### Work item
How many lines below contain the word "大多会爆发出一次浪漫的出轨"? Give only the number.
╭─ Dataset extract
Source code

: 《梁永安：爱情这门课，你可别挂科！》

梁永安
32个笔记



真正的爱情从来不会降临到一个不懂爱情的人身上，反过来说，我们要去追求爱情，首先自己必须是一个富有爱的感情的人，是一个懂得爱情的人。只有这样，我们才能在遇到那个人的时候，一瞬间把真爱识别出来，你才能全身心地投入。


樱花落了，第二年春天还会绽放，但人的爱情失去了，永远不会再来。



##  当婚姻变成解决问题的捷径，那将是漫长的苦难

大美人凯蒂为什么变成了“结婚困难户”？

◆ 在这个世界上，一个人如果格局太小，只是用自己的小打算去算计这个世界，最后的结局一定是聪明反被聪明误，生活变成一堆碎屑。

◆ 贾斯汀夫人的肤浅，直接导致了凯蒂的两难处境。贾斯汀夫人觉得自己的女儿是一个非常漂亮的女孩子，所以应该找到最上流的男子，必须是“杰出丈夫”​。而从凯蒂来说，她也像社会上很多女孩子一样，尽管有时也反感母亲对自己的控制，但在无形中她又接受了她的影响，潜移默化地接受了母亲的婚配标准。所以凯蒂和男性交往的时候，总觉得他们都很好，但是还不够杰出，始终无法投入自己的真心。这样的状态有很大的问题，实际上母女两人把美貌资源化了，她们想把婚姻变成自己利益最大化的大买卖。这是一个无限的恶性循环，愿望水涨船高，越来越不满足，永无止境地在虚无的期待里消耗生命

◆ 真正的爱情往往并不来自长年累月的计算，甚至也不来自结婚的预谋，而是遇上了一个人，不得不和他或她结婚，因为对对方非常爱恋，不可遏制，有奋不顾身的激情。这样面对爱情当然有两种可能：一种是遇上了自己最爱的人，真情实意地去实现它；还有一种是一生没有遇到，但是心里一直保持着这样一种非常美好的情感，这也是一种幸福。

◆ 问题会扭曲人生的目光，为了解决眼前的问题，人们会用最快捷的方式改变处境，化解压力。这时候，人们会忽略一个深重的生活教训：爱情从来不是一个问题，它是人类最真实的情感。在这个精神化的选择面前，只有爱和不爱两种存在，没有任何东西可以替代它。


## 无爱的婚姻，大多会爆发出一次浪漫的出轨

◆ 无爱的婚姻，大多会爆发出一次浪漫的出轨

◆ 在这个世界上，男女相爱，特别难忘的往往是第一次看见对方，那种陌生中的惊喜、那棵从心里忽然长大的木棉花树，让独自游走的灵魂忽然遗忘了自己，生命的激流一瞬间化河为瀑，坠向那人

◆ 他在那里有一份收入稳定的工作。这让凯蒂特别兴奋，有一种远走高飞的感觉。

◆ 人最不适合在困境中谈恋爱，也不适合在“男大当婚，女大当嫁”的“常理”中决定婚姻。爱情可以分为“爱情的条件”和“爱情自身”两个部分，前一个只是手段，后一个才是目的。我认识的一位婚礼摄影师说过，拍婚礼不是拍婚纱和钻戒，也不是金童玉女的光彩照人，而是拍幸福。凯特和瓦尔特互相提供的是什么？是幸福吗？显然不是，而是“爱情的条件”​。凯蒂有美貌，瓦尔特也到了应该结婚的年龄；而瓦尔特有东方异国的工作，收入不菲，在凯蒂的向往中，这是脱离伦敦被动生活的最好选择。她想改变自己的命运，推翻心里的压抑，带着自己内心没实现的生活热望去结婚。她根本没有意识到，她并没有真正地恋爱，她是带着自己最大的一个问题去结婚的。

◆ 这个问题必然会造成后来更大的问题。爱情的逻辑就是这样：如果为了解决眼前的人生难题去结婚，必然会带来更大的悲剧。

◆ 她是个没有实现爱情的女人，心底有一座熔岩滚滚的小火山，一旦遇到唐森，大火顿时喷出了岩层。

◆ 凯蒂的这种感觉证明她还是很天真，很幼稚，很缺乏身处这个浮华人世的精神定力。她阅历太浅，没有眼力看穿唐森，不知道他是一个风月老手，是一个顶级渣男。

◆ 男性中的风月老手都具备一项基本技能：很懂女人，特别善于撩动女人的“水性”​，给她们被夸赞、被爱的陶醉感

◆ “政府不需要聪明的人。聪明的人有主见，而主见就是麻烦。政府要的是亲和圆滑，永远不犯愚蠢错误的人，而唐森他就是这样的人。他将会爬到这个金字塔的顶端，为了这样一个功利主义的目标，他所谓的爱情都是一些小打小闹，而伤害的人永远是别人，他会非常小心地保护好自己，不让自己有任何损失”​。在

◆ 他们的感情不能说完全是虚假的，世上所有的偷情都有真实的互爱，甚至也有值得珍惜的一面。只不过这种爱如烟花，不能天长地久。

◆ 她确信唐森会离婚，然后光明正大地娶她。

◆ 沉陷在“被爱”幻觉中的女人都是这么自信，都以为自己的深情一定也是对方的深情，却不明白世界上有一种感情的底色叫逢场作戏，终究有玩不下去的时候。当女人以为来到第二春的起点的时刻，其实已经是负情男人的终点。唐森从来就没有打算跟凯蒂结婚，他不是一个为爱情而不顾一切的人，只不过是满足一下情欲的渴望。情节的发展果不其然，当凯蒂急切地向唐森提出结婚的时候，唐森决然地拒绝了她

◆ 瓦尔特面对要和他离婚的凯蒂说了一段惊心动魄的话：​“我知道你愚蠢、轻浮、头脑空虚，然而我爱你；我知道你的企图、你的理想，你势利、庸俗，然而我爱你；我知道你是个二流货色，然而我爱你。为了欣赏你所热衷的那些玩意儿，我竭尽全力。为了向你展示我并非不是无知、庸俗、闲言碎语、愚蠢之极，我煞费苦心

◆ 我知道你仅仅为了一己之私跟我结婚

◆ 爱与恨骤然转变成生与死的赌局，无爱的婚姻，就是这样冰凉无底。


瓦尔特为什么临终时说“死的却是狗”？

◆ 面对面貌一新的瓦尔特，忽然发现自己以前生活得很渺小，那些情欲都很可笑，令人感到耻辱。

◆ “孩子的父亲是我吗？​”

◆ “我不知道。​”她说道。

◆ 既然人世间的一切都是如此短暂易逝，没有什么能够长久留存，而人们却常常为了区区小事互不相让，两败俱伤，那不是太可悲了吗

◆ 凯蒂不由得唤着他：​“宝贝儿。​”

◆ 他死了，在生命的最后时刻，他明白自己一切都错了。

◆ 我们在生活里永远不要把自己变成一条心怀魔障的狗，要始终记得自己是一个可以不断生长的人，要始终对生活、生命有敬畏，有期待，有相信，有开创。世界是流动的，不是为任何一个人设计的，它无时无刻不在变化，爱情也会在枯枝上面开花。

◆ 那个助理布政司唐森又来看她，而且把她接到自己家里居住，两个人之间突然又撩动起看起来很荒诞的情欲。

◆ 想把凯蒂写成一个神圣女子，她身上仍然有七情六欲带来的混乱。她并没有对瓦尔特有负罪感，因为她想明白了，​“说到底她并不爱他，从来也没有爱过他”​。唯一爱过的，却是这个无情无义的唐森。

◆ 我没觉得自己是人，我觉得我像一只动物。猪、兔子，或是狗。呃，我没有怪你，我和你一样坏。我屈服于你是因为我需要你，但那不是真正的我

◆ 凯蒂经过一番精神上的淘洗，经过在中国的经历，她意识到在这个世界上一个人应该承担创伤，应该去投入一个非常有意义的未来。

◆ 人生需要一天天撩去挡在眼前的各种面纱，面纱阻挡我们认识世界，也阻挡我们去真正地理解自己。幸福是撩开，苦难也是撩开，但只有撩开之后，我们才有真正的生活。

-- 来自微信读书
╰─
### Response box
2